[Items from a data source]
========================================================================
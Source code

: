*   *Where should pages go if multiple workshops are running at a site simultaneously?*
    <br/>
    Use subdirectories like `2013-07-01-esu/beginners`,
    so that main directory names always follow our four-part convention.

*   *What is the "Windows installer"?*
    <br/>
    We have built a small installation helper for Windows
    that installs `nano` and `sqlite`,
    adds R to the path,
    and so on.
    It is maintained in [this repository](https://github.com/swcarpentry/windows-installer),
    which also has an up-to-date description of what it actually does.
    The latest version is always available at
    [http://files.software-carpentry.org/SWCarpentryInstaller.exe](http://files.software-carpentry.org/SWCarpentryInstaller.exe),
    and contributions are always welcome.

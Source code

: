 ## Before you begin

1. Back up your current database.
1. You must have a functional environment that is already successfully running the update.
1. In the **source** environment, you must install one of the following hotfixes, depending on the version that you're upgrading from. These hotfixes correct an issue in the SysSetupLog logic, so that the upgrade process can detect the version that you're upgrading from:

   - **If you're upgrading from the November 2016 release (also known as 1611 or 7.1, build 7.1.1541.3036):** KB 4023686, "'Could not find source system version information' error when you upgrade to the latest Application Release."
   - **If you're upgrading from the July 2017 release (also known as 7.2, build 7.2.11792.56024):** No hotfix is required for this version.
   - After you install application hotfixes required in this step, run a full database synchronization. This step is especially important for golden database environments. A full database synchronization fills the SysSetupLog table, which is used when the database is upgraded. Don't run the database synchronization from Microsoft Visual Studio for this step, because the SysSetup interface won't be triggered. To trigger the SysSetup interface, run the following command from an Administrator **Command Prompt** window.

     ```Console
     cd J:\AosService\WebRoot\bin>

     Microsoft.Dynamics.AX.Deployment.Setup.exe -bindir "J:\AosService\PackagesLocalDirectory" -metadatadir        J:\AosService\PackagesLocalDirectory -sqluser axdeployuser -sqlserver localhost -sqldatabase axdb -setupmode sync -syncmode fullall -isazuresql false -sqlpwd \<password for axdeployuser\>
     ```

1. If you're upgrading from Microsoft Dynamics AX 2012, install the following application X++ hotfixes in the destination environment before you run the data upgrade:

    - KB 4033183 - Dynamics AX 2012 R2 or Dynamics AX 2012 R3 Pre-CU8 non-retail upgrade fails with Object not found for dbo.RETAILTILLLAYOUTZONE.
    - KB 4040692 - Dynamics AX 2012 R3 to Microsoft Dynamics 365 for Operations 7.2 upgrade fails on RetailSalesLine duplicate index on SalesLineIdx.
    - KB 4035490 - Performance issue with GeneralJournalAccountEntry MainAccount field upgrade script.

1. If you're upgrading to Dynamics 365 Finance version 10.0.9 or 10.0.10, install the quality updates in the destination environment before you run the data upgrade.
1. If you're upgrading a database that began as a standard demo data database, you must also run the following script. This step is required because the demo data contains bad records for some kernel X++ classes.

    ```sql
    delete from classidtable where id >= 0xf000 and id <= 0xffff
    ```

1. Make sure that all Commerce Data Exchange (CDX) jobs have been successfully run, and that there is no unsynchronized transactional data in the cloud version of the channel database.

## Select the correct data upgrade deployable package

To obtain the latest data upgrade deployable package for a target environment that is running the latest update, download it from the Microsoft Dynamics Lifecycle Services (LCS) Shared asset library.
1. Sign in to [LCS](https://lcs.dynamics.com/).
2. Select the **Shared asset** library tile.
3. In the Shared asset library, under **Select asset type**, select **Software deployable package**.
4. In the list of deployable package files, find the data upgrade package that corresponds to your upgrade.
========================================================================
* [HOW TO COMPLETE THIS TASK]: Exactly as shown, give every record again.

* [RESULT OF THE EXERCISE]:
Source code

:*   *Where should pages go if multiple workshops are running at a site simultaneously?*
    <br/>
    Use subdirectories like `2013-07-01-esu/beginners`,
    so that main directory names always follow our four-part convention.

*   *What is the "Windows installer"?*
    <br/>
    We have built a small installation helper for Windows
    that installs `nano` and `sqlite`,
    adds R to the path,
    and so on.
    It is maintained in [this repository](https://github.com/swcarpentry/windows-installer),
    which also has an up-to-date description of what it actually does.
    The latest version is always available at
    [http://files.software-carpentry.org/SWCarpentryInstaller.exe](http://files.software-carpentry.org/SWCarpentryInstaller.exe),
    and contributions are always welcome.

Source code

: ## Before you begin

1. Back up your current database.
1. You must have a functional environment that is already successfully running the update.
1. In the **source** environment, you must install one of the following hotfixes, depending on the version that you're upgrading from. These hotfixes correct an issue in the SysSetupLog logic, so that the upgrade process can detect the version that you're upgrading from:

   - **If you're upgrading from the November 2016 release (also known as 1611 or 7.1, build 7.1.1541.3036):** KB 4023686, "'Could not find source system version information' error when you upgrade to the latest Application Release."
   - **If you're upgrading from the July 2017 release (also known as 7.2, build 7.2.11792.56024):** No hotfix is required for this version.
   - After you install application hotfixes required in this step, run a full database synchronization. This step is especially important for golden database environments. A full database synchronization fills the SysSetupLog table, which is used when the database is upgraded. Don't run the database synchronization from Microsoft Visual Studio for this step, because the SysSetup interface won't be triggered. To trigger the SysSetup interface, run the following command from an Administrator **Command Prompt** window.

     ```Console
     cd J:\AosService\WebRoot\bin>

     Microsoft.Dynamics.AX.Deployment.Setup.exe -bindir "J:\AosService\PackagesLocalDirectory" -metadatadir        J:\AosService\PackagesLocalDirectory -sqluser axdeployuser -sqlserver localhost -sqldatabase axdb -setupmode sync -syncmode fullall -isazuresql false -sqlpwd \<password for axdeployuser\>
     ```

1. If you're upgrading from Microsoft Dynamics AX 2012, install the following application X++ hotfixes in the destination environment before you run the data upgrade:

    - KB 4033183 - Dynamics AX 2012 R2 or Dynamics AX 2012 R3 Pre-CU8 non-retail upgrade fails with Object not found for dbo.RETAILTILLLAYOUTZONE.
    - KB 4040692 - Dynamics AX 2012 R3 to Microsoft Dynamics 365 for Operations 7.2 upgrade fails on RetailSalesLine duplicate index on SalesLineIdx.
    - KB 4035490 - Performance issue with GeneralJournalAccountEntry MainAccount field upgrade script.

1. If you're upgrading to Dynamics 365 Finance version 10.0.9 or 10.0.10, install the quality updates in the destination environment before you run the data upgrade.
1. If you're upgrading a database that began as a standard demo data database, you must also run the following script. This step is required because the demo data contains bad records for some kernel X++ classes.

    ```sql
    delete from classidtable where id >= 0xf000 and id <= 0xffff
    ```

1. Make sure that all Commerce Data Exchange (CDX) jobs have been successfully run, and that there is no unsynchronized transactional data in the cloud version of the channel database.

## Select the correct data upgrade deployable package

To obtain the latest data upgrade deployable package for a target environment that is running the latest update, download it from the Microsoft Dynamics Lifecycle Services (LCS) Shared asset library.
1. Sign in to [LCS](https://lcs.dynamics.com/).
2. Select the **Shared asset** library tile.
3. In the Shared asset library, under **Select asset type**, select **Software deployable package**.
4. In the list of deployable package files, find the data upgrade package that corresponds to your upgrade.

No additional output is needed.